Activity
Print each line from the start of the records below up through the line where "### Performance Tuning" is found, exactly as given.

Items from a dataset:
-- Opening Marker --
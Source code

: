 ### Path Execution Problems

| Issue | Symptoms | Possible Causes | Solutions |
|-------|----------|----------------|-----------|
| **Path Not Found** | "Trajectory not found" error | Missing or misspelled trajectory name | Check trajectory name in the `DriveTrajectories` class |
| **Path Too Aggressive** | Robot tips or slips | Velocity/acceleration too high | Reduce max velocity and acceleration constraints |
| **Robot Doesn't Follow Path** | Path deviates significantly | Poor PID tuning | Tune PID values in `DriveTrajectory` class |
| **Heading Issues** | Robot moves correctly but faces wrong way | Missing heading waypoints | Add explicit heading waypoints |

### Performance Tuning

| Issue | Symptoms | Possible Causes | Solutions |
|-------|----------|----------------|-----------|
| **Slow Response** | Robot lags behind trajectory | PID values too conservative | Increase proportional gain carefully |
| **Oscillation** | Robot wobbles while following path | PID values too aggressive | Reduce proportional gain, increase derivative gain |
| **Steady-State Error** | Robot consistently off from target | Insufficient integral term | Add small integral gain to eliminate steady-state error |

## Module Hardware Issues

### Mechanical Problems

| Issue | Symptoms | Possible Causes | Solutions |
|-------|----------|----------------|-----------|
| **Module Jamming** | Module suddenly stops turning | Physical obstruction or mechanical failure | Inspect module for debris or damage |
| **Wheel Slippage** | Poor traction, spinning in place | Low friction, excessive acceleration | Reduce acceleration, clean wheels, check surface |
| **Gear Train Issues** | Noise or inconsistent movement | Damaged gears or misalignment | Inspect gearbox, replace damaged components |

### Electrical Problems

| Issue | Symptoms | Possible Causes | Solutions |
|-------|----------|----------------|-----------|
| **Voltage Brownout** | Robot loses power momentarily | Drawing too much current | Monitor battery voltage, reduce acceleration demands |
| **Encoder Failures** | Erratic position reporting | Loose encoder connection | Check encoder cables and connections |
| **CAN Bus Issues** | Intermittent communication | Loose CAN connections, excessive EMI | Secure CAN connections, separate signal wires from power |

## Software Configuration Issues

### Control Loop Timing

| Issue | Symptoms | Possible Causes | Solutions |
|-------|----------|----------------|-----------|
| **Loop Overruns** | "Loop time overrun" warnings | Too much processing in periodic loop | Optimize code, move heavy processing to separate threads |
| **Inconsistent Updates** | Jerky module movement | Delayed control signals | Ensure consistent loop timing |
-- Closing Marker --
Answer box
Source code

: ### Path Execution Problems

| Issue | Symptoms | Possible Causes | Solutions |
|-------|----------|----------------|-----------|
| **Path Not Found** | "Trajectory not found" error | Missing or misspelled trajectory name | Check trajectory name in the `DriveTrajectories` class |
| **Path Too Aggressive** | Robot tips or slips | Velocity/acceleration too high | Reduce max velocity and acceleration constraints |
| **Robot Doesn't Follow Path** | Path deviates significantly | Poor PID tuning | Tune PID values in `DriveTrajectory` class |
| **Heading Issues** | Robot moves correctly but faces wrong way | Missing heading waypoints | Add explicit heading waypoints |

### Performance Tuning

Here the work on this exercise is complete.